MikroTik Tutorial: How to enable DNS over HTTPS (DoH)
In this MikroTik Tutorial I will show you how to configure DNS over HTTPS on your MikroTik router using either Cloudflare DNS servers or Google DNS servers.
The latest stable version of RouterOS 6.47 adds support for DNS over HTTPS or DoH. DoH is a protocol for performing remote DNS over HTTPS protocol. It is similar to DoT (DNS over TLS) but not exactly the same.
DNS Queries over HTTPS (DoH) is an accept IETF standard RFC8484.
DNS over HTTPS (DoH) is a protocol for performing remote Domain Name System (DNS) resolution via the HTTPS protocol. A goal of the method is to increase user privacy and security by preventing eavesdropping and manipulation of DNS data by man-in-the-middle attacks[1] by using the HTTPS protocol to encrypt the data between the DoH client and the DoH-based DNS resolver.
Wikipedia DoH page
UPDATE: RouterOS v6.47 was released to the stable channel on June 2nd 2020 with DNS over HTTPS support. I used a RB4011 router running RouterOS v6.47beta60 during testing. You will see 6.47beta60 referenced in the screenshot below but I recommend using the stable channel.
Steps to Configure DNS over HTTPS on a MikroTik Router
Time needed: 2 minutes
- Upgrade to RouterOS v6.47 available in the stable channel.
System | Packages | Check for Updates
- Download and Import root certificates
/tool fetch url=https://curl.haxx.se/ca/cacert.pem
/certificate import file-name=cacert.pem passphrase=”” - Remove DNS Servers
In winbox open IP | DNS, remove existing Servers
- Add a static DNS entry for the DoH hostname.
IP | DNS | Static | +
Add 2 Static DNS Entries for cloudflare-dns.com to Address: 104.16.248.249 and 104.16.249.249.
If you plan on using Google add dns.google pointing to 8.8.8.8 and 8.8.4.4. - Add providers url to “Use DoH Server” and check the box “Verify DoH Certificate”
For cloudflare I added https://cloudflare-dns.com/dns-query
Verify that DoH is enabled and working
Cloudflare has provided a simple web status page at https://1.1.1.1/help to verify that you have configured DNS over HTTPS properly.
Configure Cloudflare DNS over HTTPS resolver
The resolver url for Cloudflare is https://cloudflare-dns.com/dns-query as show in the screenshot above.
Configure Google’s DNS over HTTPS resolver
The resolver url for Google is https://dns.google/dns-query as show in the screenshot below.
Error Messages & Troubleshooting
dns, error DoH server connection error: SSL: handshake failed: unable to get local issuer certificate (6)
This error is a result of not having root certificates installed to validate the https certificate of the DNS server url.

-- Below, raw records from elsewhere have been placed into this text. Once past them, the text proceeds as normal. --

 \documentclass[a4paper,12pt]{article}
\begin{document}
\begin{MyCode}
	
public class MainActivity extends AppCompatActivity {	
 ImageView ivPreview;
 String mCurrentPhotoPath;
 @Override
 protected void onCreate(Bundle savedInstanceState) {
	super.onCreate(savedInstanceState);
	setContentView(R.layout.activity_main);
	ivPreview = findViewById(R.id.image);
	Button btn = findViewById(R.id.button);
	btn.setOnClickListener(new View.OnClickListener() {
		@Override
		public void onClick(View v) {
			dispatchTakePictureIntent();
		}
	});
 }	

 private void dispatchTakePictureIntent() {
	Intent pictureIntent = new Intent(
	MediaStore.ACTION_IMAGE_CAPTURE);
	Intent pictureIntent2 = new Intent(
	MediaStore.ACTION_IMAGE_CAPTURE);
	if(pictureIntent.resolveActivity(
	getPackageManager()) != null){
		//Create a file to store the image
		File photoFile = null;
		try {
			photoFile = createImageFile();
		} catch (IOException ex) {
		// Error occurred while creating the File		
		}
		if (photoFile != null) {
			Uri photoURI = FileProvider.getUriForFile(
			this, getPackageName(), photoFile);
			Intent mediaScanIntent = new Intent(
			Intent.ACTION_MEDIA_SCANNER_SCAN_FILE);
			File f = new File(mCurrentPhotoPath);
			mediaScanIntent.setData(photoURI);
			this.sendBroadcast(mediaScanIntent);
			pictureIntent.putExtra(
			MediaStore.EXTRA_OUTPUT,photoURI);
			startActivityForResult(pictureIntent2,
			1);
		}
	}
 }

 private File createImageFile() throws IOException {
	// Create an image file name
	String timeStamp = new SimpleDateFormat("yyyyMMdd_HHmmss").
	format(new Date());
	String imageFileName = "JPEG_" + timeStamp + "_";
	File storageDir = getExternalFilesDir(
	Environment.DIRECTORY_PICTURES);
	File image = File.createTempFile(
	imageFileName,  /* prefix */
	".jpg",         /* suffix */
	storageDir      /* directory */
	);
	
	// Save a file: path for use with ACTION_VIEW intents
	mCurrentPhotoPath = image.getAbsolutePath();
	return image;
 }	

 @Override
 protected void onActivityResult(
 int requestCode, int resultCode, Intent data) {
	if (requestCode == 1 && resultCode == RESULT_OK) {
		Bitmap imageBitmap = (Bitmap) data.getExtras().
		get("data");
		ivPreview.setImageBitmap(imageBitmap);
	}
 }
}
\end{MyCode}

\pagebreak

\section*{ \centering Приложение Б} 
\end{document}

dns, error DoH server connection error: resolving error
This error is a result of entering only an IP address in the Use DoH Server field. It should be entered as a https:// url.
Enable DNS debug logging
Another way to see what is going on with dns queries on your MikroTik router is to enable DNS logging.
Verify DoH is working with Torch
To verify that DoH is configured and working run torch on your WAN interface and verify you see no udp or tcp connections to DNS port 53. In my configuration to cloudflare I can see multiple https connection to 1.1.1.1.
Now you have DNS over HTTPS configured on your MikroTik Router. I hope you have enjoyed this howto article, you can find many more MikroTik Tutorials here.
Did this work for you? Let me know in the comments section below.
More MikroTik Articles
- MikroTik FAQ – Ask Me Anything
- Reboot a MikroTik router with SNMP set (Python Script)
- MikroTik Tutorial: How to recover RouterOS passwords from a backup file
- MikroTik Tutorial: show mac address table
- The Perfect MikroTik Config Restore Script
- Mikrotik Tutorial: How to configure persistent logging
- MikroTik Script: Router Rebooted Script
- MikroTik Tutorial: Firewall ruleset for IPsec whitelisting
- Custom Device Labels in “The Dude” nms
- MikroTik Script: Authentication Logging w/ Email Reports
61 Replies to “MikroTik Tutorial: How to enable DNS over HTTPS (DoH)”
Worked first time. Only issue was my typing. Thank you!
thanks for the feedback!
not work, nextdns always error connecting, it says “doh server connection error: resolving error” so i decide to set it DNS over tls, and work charm via vps
I assume you are talking about nextdns.io? I just tested and it works fine.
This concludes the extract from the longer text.